Data for this task
=== Section Start ===

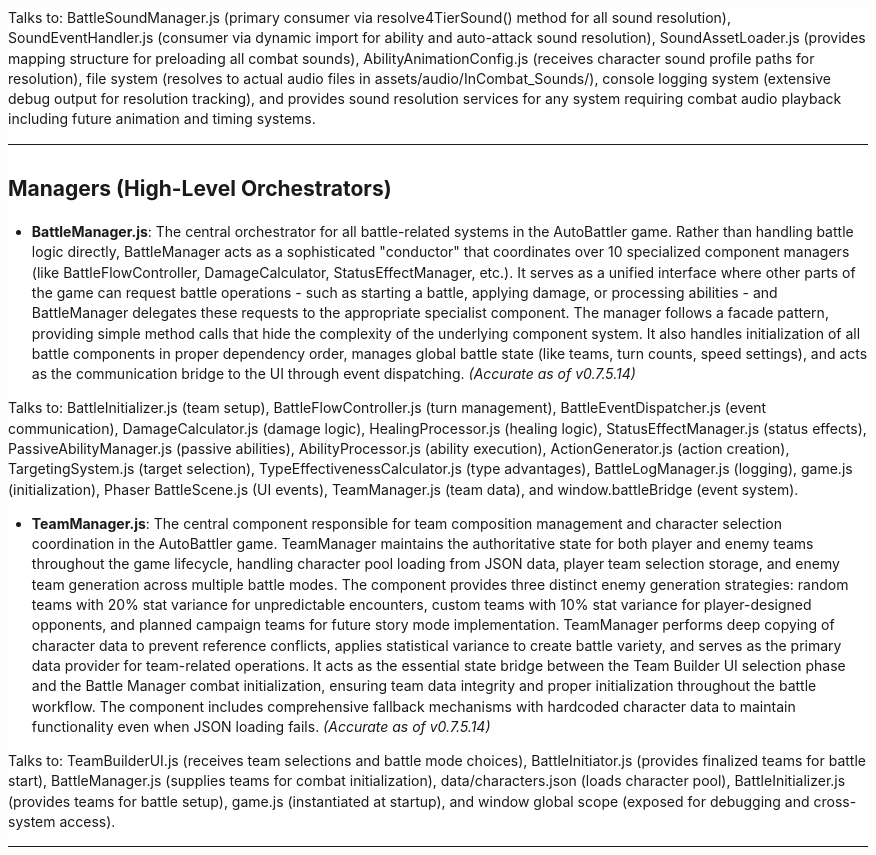 Talks to: BattleSoundManager.js (primary consumer via resolve4TierSound() method for all sound resolution), SoundEventHandler.js (consumer via dynamic import for ability and auto-attack sound resolution), SoundAssetLoader.js (provides mapping structure for preloading all combat sounds), AbilityAnimationConfig.js (receives character sound profile paths for resolution), file system (resolves to actual audio files in assets/audio/InCombat_Sounds/), console logging system (extensive debug output for resolution tracking), and provides sound resolution services for any system requiring combat audio playback including future animation and timing systems.

---

## Managers (High-Level Orchestrators)
- **BattleManager.js**: The central orchestrator for all battle-related systems in the AutoBattler game. Rather than handling battle logic directly, BattleManager acts as a sophisticated "conductor" that coordinates over 10 specialized component managers (like BattleFlowController, DamageCalculator, StatusEffectManager, etc.). It serves as a unified interface where other parts of the game can request battle operations - such as starting a battle, applying damage, or processing abilities - and BattleManager delegates these requests to the appropriate specialist component. The manager follows a facade pattern, providing simple method calls that hide the complexity of the underlying component system. It also handles initialization of all battle components in proper dependency order, manages global battle state (like teams, turn counts, speed settings), and acts as the communication bridge to the UI through event dispatching. *(Accurate as of v0.7.5.14)*

Talks to: BattleInitializer.js (team setup), BattleFlowController.js (turn management), BattleEventDispatcher.js (event communication), DamageCalculator.js (damage logic), HealingProcessor.js (healing logic), StatusEffectManager.js (status effects), PassiveAbilityManager.js (passive abilities), AbilityProcessor.js (ability execution), ActionGenerator.js (action creation), TargetingSystem.js (target selection), TypeEffectivenessCalculator.js (type advantages), BattleLogManager.js (logging), game.js (initialization), Phaser BattleScene.js (UI events), TeamManager.js (team data), and window.battleBridge (event system).

- **TeamManager.js**: The central component responsible for team composition management and character selection coordination in the AutoBattler game. TeamManager maintains the authoritative state for both player and enemy teams throughout the game lifecycle, handling character pool loading from JSON data, player team selection storage, and enemy team generation across multiple battle modes. The component provides three distinct enemy generation strategies: random teams with 20% stat variance for unpredictable encounters, custom teams with 10% stat variance for player-designed opponents, and planned campaign teams for future story mode implementation. TeamManager performs deep copying of character data to prevent reference conflicts, applies statistical variance to create battle variety, and serves as the primary data provider for team-related operations. It acts as the essential state bridge between the Team Builder UI selection phase and the Battle Manager combat initialization, ensuring team data integrity and proper initialization throughout the battle workflow. The component includes comprehensive fallback mechanisms with hardcoded character data to maintain functionality even when JSON loading fails. *(Accurate as of v0.7.5.14)*

Talks to: TeamBuilderUI.js (receives team selections and battle mode choices), BattleInitiator.js (provides finalized teams for battle start), BattleManager.js (supplies teams for combat initialization), data/characters.json (loads character pool), BattleInitializer.js (provides teams for battle setup), game.js (instantiated at startup), and window global scope (exposed for debugging and cross-system access).



---
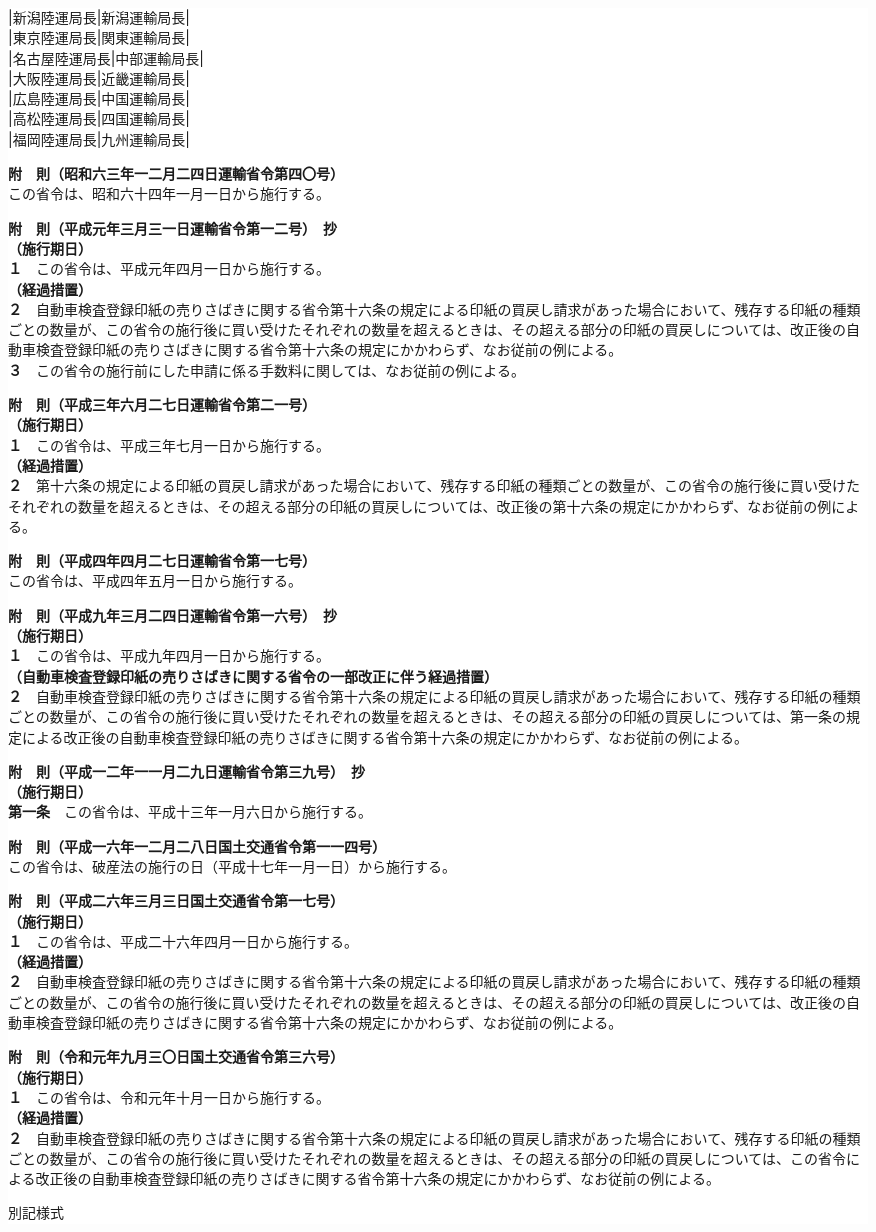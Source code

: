 |新潟陸運局長|新潟運輸局長|  
|東京陸運局長|関東運輸局長|  
|名古屋陸運局長|中部運輸局長|  
|大阪陸運局長|近畿運輸局長|  
|広島陸運局長|中国運輸局長|  
|高松陸運局長|四国運輸局長|  
|福岡陸運局長|九州運輸局長|  
  
  
**附　則（昭和六三年一二月二四日運輸省令第四〇号）**  
この省令は、昭和六十四年一月一日から施行する。  
  
**附　則（平成元年三月三一日運輸省令第一二号）　抄**  
**（施行期日）**  
**１**　この省令は、平成元年四月一日から施行する。  
**（経過措置）**  
**２**　自動車検査登録印紙の売りさばきに関する省令第十六条の規定による印紙の買戻し請求があった場合において、残存する印紙の種類ごとの数量が、この省令の施行後に買い受けたそれぞれの数量を超えるときは、その超える部分の印紙の買戻しについては、改正後の自動車検査登録印紙の売りさばきに関する省令第十六条の規定にかかわらず、なお従前の例による。  
**３**　この省令の施行前にした申請に係る手数料に関しては、なお従前の例による。  
  
**附　則（平成三年六月二七日運輸省令第二一号）**  
**（施行期日）**  
**１**　この省令は、平成三年七月一日から施行する。  
**（経過措置）**  
**２**　第十六条の規定による印紙の買戻し請求があった場合において、残存する印紙の種類ごとの数量が、この省令の施行後に買い受けたそれぞれの数量を超えるときは、その超える部分の印紙の買戻しについては、改正後の第十六条の規定にかかわらず、なお従前の例による。  
  
**附　則（平成四年四月二七日運輸省令第一七号）**  
この省令は、平成四年五月一日から施行する。  
  
**附　則（平成九年三月二四日運輸省令第一六号）　抄**  
**（施行期日）**  
**１**　この省令は、平成九年四月一日から施行する。  
**（自動車検査登録印紙の売りさばきに関する省令の一部改正に伴う経過措置）**  
**２**　自動車検査登録印紙の売りさばきに関する省令第十六条の規定による印紙の買戻し請求があった場合において、残存する印紙の種類ごとの数量が、この省令の施行後に買い受けたそれぞれの数量を超えるときは、その超える部分の印紙の買戻しについては、第一条の規定による改正後の自動車検査登録印紙の売りさばきに関する省令第十六条の規定にかかわらず、なお従前の例による。  
  
**附　則（平成一二年一一月二九日運輸省令第三九号）　抄**  
**（施行期日）**  
**第一条**　この省令は、平成十三年一月六日から施行する。  
  
**附　則（平成一六年一二月二八日国土交通省令第一一四号）**  
この省令は、破産法の施行の日（平成十七年一月一日）から施行する。  
  
**附　則（平成二六年三月三日国土交通省令第一七号）**  
**（施行期日）**  
**１**　この省令は、平成二十六年四月一日から施行する。  
**（経過措置）**  
**２**　自動車検査登録印紙の売りさばきに関する省令第十六条の規定による印紙の買戻し請求があった場合において、残存する印紙の種類ごとの数量が、この省令の施行後に買い受けたそれぞれの数量を超えるときは、その超える部分の印紙の買戻しについては、改正後の自動車検査登録印紙の売りさばきに関する省令第十六条の規定にかかわらず、なお従前の例による。  
  
**附　則（令和元年九月三〇日国土交通省令第三六号）**  
**（施行期日）**  
**１**　この省令は、令和元年十月一日から施行する。  
**（経過措置）**  
**２**　自動車検査登録印紙の売りさばきに関する省令第十六条の規定による印紙の買戻し請求があった場合において、残存する印紙の種類ごとの数量が、この省令の施行後に買い受けたそれぞれの数量を超えるときは、その超える部分の印紙の買戻しについては、この省令による改正後の自動車検査登録印紙の売りさばきに関する省令第十六条の規定にかかわらず、なお従前の例による。  
  
別記様式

=== Section End ===

Required action
Take the material above from its first line through the line that has "## Managers (High-Level Orchestrators)" and copy it exactly, without any pictures.

Result
 Talks to: BattleSoundManager.js (primary consumer via resolve4TierSound() method for all sound resolution), SoundEventHandler.js (consumer via dynamic import for ability and auto-attack sound resolution), SoundAssetLoader.js (provides mapping structure for preloading all combat sounds), AbilityAnimationConfig.js (receives character sound profile paths for resolution), file system (resolves to actual audio files in assets/audio/InCombat_Sounds/), console logging system (extensive debug output for resolution tracking), and provides sound resolution services for any system requiring combat audio playback including future animation and timing systems.

---

## Managers (High-Level Orchestrators)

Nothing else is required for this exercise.